Required action: Repeat each entry exactly. Drop every image.

Recorded data:
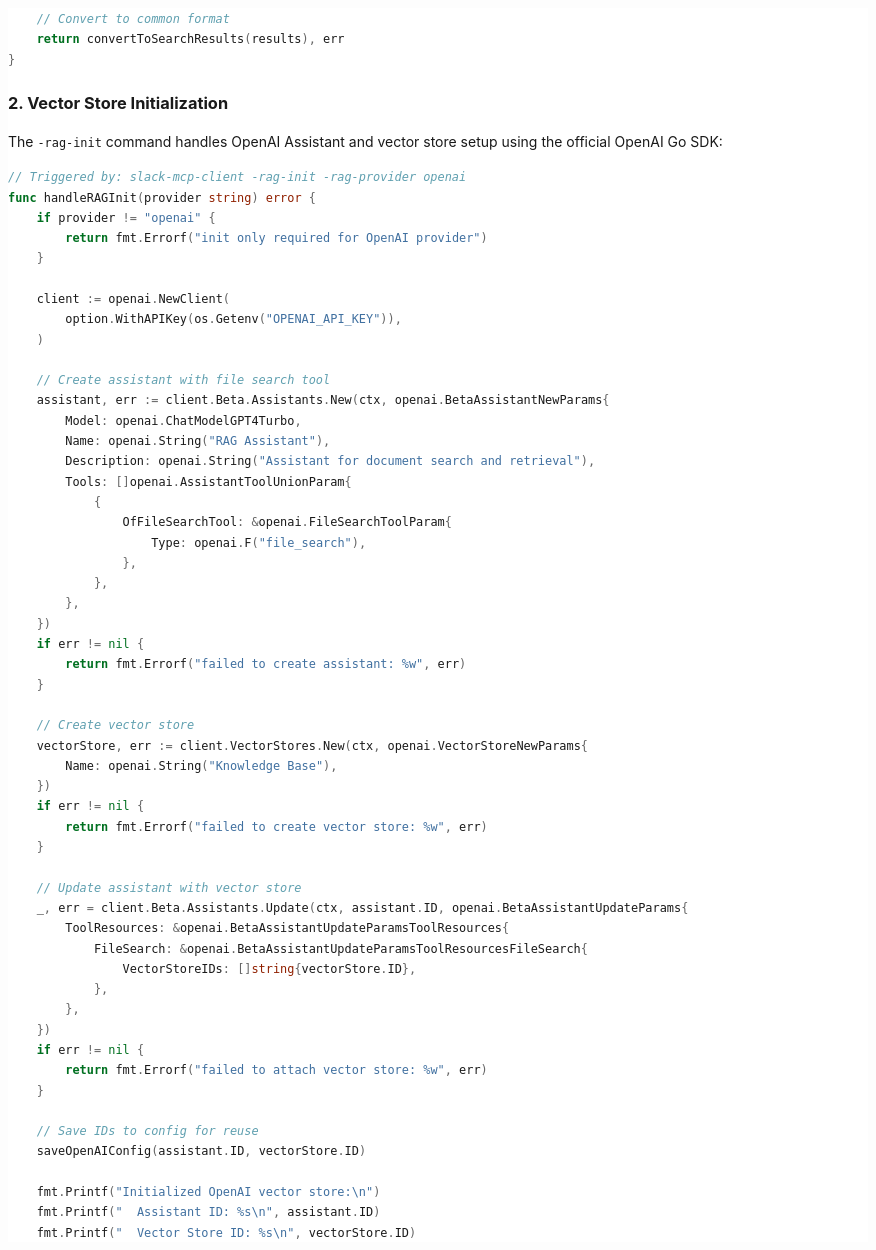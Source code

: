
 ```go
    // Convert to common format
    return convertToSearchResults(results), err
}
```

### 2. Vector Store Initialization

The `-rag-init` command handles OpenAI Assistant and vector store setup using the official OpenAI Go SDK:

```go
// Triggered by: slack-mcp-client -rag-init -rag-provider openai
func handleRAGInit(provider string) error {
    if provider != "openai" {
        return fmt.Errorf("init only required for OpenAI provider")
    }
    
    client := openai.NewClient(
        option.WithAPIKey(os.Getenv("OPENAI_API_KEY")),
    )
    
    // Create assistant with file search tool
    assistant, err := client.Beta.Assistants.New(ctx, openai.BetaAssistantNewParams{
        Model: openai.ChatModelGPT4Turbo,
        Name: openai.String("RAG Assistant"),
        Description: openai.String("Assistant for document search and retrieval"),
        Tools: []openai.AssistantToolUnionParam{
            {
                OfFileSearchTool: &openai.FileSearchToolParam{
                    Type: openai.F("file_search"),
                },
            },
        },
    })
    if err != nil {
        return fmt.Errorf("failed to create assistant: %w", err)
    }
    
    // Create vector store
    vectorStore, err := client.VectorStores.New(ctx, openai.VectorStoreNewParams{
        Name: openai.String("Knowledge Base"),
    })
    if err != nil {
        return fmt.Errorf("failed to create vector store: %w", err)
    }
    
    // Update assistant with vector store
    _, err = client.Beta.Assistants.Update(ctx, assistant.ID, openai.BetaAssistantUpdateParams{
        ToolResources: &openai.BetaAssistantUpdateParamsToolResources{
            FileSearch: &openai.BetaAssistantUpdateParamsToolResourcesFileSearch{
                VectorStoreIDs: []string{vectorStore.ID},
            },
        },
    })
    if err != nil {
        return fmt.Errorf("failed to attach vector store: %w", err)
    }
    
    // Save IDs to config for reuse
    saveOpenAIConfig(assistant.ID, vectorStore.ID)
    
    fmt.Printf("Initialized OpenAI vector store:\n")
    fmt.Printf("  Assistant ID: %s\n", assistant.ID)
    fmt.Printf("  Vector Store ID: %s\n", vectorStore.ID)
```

Answer to this exercise:
Source code

:
 ```go
    // Convert to common format
    return convertToSearchResults(results), err
}
```

### 2. Vector Store Initialization

The `-rag-init` command handles OpenAI Assistant and vector store setup using the official OpenAI Go SDK:

```go
// Triggered by: slack-mcp-client -rag-init -rag-provider openai
func handleRAGInit(provider string) error {
    if provider != "openai" {
        return fmt.Errorf("init only required for OpenAI provider")
    }
    
    client := openai.NewClient(
        option.WithAPIKey(os.Getenv("OPENAI_API_KEY")),
    )
    
    // Create assistant with file search tool
    assistant, err := client.Beta.Assistants.New(ctx, openai.BetaAssistantNewParams{
        Model: openai.ChatModelGPT4Turbo,
        Name: openai.String("RAG Assistant"),
        Description: openai.String("Assistant for document search and retrieval"),
        Tools: []openai.AssistantToolUnionParam{
            {
                OfFileSearchTool: &openai.FileSearchToolParam{
                    Type: openai.F("file_search"),
                },
            },
        },
    })
    if err != nil {
        return fmt.Errorf("failed to create assistant: %w", err)
    }
    
    // Create vector store
    vectorStore, err := client.VectorStores.New(ctx, openai.VectorStoreNewParams{
        Name: openai.String("Knowledge Base"),
    })
    if err != nil {
        return fmt.Errorf("failed to create vector store: %w", err)
    }
    
    // Update assistant with vector store
    _, err = client.Beta.Assistants.Update(ctx, assistant.ID, openai.BetaAssistantUpdateParams{
        ToolResources: &openai.BetaAssistantUpdateParamsToolResources{
            FileSearch: &openai.BetaAssistantUpdateParamsToolResourcesFileSearch{
                VectorStoreIDs: []string{vectorStore.ID},
            },
        },
    })
    if err != nil {
        return fmt.Errorf("failed to attach vector store: %w", err)
    }
    
    // Save IDs to config for reuse
    saveOpenAIConfig(assistant.ID, vectorStore.ID)
    
    fmt.Printf("Initialized OpenAI vector store:\n")
    fmt.Printf("  Assistant ID: %s\n", assistant.ID)
    fmt.Printf("  Vector Store ID: %s\n", vectorStore.ID)
```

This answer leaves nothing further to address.